Alexis Monney (25 ans) n’aime pas les projecteurs. Pas besoin de gestes grandiloquents ni de discours tonitruants pour exister. Il est simplement là, les bras croisés, dans le jardin de ses parents à Châtel-Saint-Denis. Calme, posé, mais bien présent. Derrière lui, les Préalpes fribourgeoises: son ancrage.
«J’apprécie énormément ces moments d’été», souffle-t-il. «Je suis enfin chez moi.»
La saison dernière, Alexis Monney a ébloui le monde du ski: premiers podiums en Coupe du monde, une victoire marquante, et deux médailles aux Mondiaux de Saalbach (Autriche). Une ascension fulgurante, menée à sa manière, avec ce flegme rare dans sa génération. «J’ai toujours été comme ça», sourit-il. «Réservé, mais satisfait.»
Ses parents, Louis et Isabelle, confirment: «Alexis bougeait beaucoup enfant, mais c’était un calme. Par contre, il déteste perdre: même au Monopoly, ça tournait à la dispute!»
La famille est soudée. «On ne se le dit pas souvent, mais on s’aime énormément», avoue Alexis. Lui n’a déménagé que l’an dernier, à trois minutes en voiture seulement. Sa sœur Marie, de trois ans son aînée, vit elle aussi à Châtel-St-Denis. «Je n’ai aucune envie de partir d’ici. J’ai mes amis d’enfance et je vois ma famille aussi souvent que possible.»
Le ski dans le sang
Chez les Monney, les skis sont une histoire de famille. Louis, le père, rêvait d’une carrière mais n’a pas pu la réaliser pour des raisons financières. À 18 ans, il est devenu entraîneur et a travaillé avec les plus grands, de Didier Cuche à Paul Accola. Il a mis un terme à cette carrière en 2000, juste après la naissance d’Alexis, pour se consacrer à sa famille et au club local des Paccots. C’est là qu’il a transmis sa passion à son fils.
«Au début, c’était difficile d’entendre les critiques de mon père», se rappelle Alexis. «Mais aujourd’hui, je les accepte sans problème.»
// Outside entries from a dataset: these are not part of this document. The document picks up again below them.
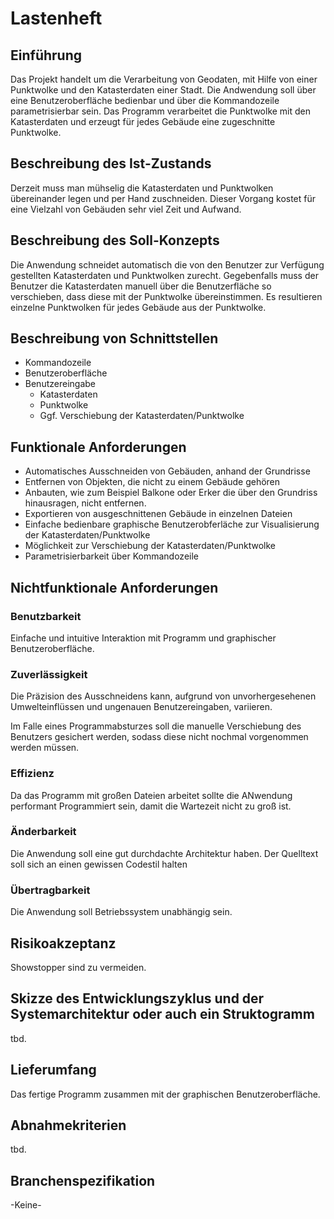 # Lastenheft

## Einführung

Das Projekt handelt um die Verarbeitung von Geodaten, mit Hilfe von einer Punktwolke und den Katasterdaten einer Stadt. Die Andwendung soll über eine Benutzeroberfläche bedienbar und über die Kommandozeile parametrisierbar sein. Das Programm verarbeitet die Punktwolke mit den Katasterdaten und erzeugt für jedes Gebäude eine zugeschnitte Punktwolke.



## Beschreibung des Ist-Zustands

Derzeit muss man mühselig die Katasterdaten und Punktwolken übereinander legen und per Hand zuschneiden. Dieser Vorgang kostet für eine Vielzahl von Gebäuden sehr viel Zeit und Aufwand.



## Beschreibung des Soll-Konzepts

Die Anwendung schneidet automatisch die von den Benutzer zur Verfügung gestellten Katasterdaten und Punktwolken zurecht. Gegebenfalls muss der Benutzer die Katasterdaten manuell über die Benutzerfläche so verschieben, dass diese mit der Punktwolke übereinstimmen. Es resultieren einzelne Punktwolken für jedes Gebäude aus der Punktwolke.



## Beschreibung von Schnittstellen

- Kommandozeile
- Benutzeroberfläche
- Benutzereingabe
  - Katasterdaten
  - Punktwolke
  - Ggf. Verschiebung der Katasterdaten/Punktwolke 



## Funktionale Anforderungen

- Automatisches Ausschneiden von Gebäuden, anhand der Grundrisse
- Entfernen von Objekten, die nicht zu einem Gebäude gehören
- Anbauten, wie zum Beispiel Balkone oder Erker die über den Grundriss hinausragen, nicht entfernen.
- Exportieren von ausgeschnittenen Gebäude in einzelnen Dateien
- Einfache bedienbare graphische Benutzerobferläche zur Visualisierung der Katasterdaten/Punktwolke
- Möglichkeit zur Verschiebung der Katasterdaten/Punktwolke
- Parametrisierbarkeit über Kommandozeile



## Nichtfunktionale Anforderungen
### Benutzbarkeit

Einfache und intuitive Interaktion mit Programm und graphischer Benutzeroberfläche.

### Zuverlässigkeit

Die Präzision des Ausschneidens kann, aufgrund von unvorhergesehenen Umwelteinflüssen und ungenauen Benutzereingaben, variieren. 

Im Falle eines Programmabsturzes soll die manuelle Verschiebung des Benutzers gesichert werden, sodass diese nicht nochmal vorgenommen werden müssen.

### Effizienz

Da das Programm mit großen Dateien arbeitet sollte die ANwendung performant Programmiert sein, damit die Wartezeit nicht zu groß ist.

### Änderbarkeit

Die Anwendung soll eine gut durchdachte Architektur haben. Der Quelltext soll sich an einen gewissen Codestil halten

### Übertragbarkeit

Die Anwendung soll Betriebssystem unabhängig sein.



## Risikoakzeptanz

Showstopper sind zu vermeiden.



## Skizze des Entwicklungszyklus und der Systemarchitektur oder auch ein Struktogramm

tbd.



## Lieferumfang

Das fertige Programm zusammen mit der graphischen Benutzeroberfläche.



## Abnahmekriterien

tbd.

## Branchenspezifikation

-Keine-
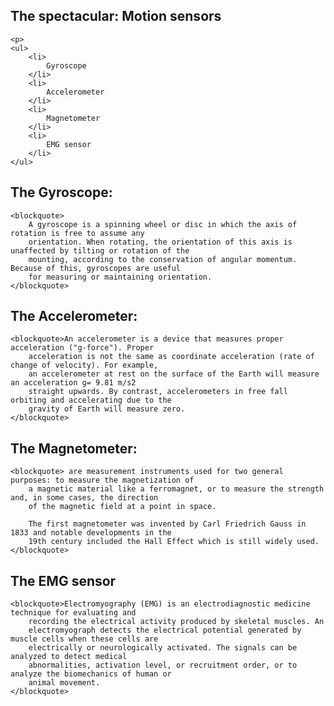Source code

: <section>
    <h2>The spectacular: Motion sensors</h2>

    <p>
    <ul>
        <li>
            Gyroscope
        </li>
        <li>
            Accelerometer
        </li>
        <li>
            Magnetometer
        </li>
        <li>
            EMG sensor
        </li>
    </ul>
</section>
<section>
    <h2>The Gyroscope:</h2>

    <blockquote>
        A gyroscope is a spinning wheel or disc in which the axis of rotation is free to assume any
        orientation. When rotating, the orientation of this axis is unaffected by tilting or rotation of the
        mounting, according to the conservation of angular momentum. Because of this, gyroscopes are useful
        for measuring or maintaining orientation.
    </blockquote>
</section>
<section>
    <h2>The Accelerometer:</h2>

    <blockquote>An accelerometer is a device that measures proper acceleration ("g-force"). Proper
        acceleration is not the same as coordinate acceleration (rate of change of velocity). For example,
        an accelerometer at rest on the surface of the Earth will measure an acceleration g= 9.81 m/s2
        straight upwards. By contrast, accelerometers in free fall orbiting and accelerating due to the
        gravity of Earth will measure zero.
    </blockquote>
</section>
<section>
    <h2>The Magnetometer:</h2>

    <blockquote> are measurement instruments used for two general purposes: to measure the magnetization of
        a magnetic material like a ferromagnet, or to measure the strength and, in some cases, the direction
        of the magnetic field at a point in space.

        The first magnetometer was invented by Carl Friedrich Gauss in 1833 and notable developments in the
        19th century included the Hall Effect which is still widely used.
    </blockquote>
</section>
<section>
    <h2>The EMG sensor</h2>

    <blockquote>Electromyography (EMG) is an electrodiagnostic medicine technique for evaluating and
        recording the electrical activity produced by skeletal muscles. An
        electromyograph detects the electrical potential generated by muscle cells when these cells are
        electrically or neurologically activated. The signals can be analyzed to detect medical
        abnormalities, activation level, or recruitment order, or to analyze the biomechanics of human or
        animal movement.
    </blockquote>
</section>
Le chemin n’a pourtant pas été linéaire. En 2019, alors au centre national de performance de Brigue, il était à deux doigts de tout arrêter. Un entraîneur l’avait poussé à bout, jusqu’à lui faire perdre le goût de skier. «C’était très dur. J’avais perdu le plaisir, je ne voyais plus d’issue», confie-t-il. Ses parents l’ont alors encouragé à persévérer et à trouver une autre voie.
«Qu’il arrête n’aurait pas été un drame», précise Louis. «Mais qu’il quitte le ski de cette manière, si. On ne devrait jamais arrêter sur une note aussi négative.» Alexis les a écoutés, a changé d’entraîneur et retrouvé l’envie. Un an plus tard, il devenait champion du monde junior de descente. Sa première vraie percée.
Une saison réussie
L’hiver dernier a confirmé tout son potentiel. En décembre, il a décroché sa première victoire en Coupe du monde à Bormio (Italie). Un jour inoubliable, à double titre: son neveu Levi naissait ce matin-là. «Ma sœur m’a appelé pour m’annoncer que j’étais parrain et oncle. Cet appel m’a donné des ailes. À midi, je gagnais ma première course. On ne pouvait pas rêver mieux.»
Son ancienne chambre d’enfant, tapissée de photos de son idole Didier Cuche, est aujourd’hui celle de Levi lorsqu’il vient chez ses grands-parents. Symbole d’une histoire qui se poursuit.
Avec quatre autres podiums, Alexis Monney a confirmé son entrée dans le cercle des meilleurs. Point d’orgue: les Mondiaux de Saalbach, avec deux médailles, le bronze en descente et l’argent du combiné par équipe, lors du triplé suisse avec Tanguy Nef. «C’est mon plus beau souvenir, le plus chargé d’émotions. Fêter ça avec l’équipe, c’était magique.»
On se souvient aussi de la fameuse histoire des cheveux: presque toute l’équipe s’était rasée la tête. Alexis Monney, réputé pour sa chevelure abondante, a été le plus impacté. Il en rigole encore: «Je les laisse repousser, on verra l’an prochain!»
Ses parents, amusés, n’en sont pas moins heureux: «Nous sommes fiers d’Alexis, mais nous l’avons toujours été», glisse Isabelle. Et leur fils de conclure: «Après cette saison, je suis encore plus reconnaissant de leur soutien quand j’avais 19 ans.»
Alexis Monney poursuit donc sa route, humble et discret. Mais sur la piste, sa vitesse et son talent parlent pour lui.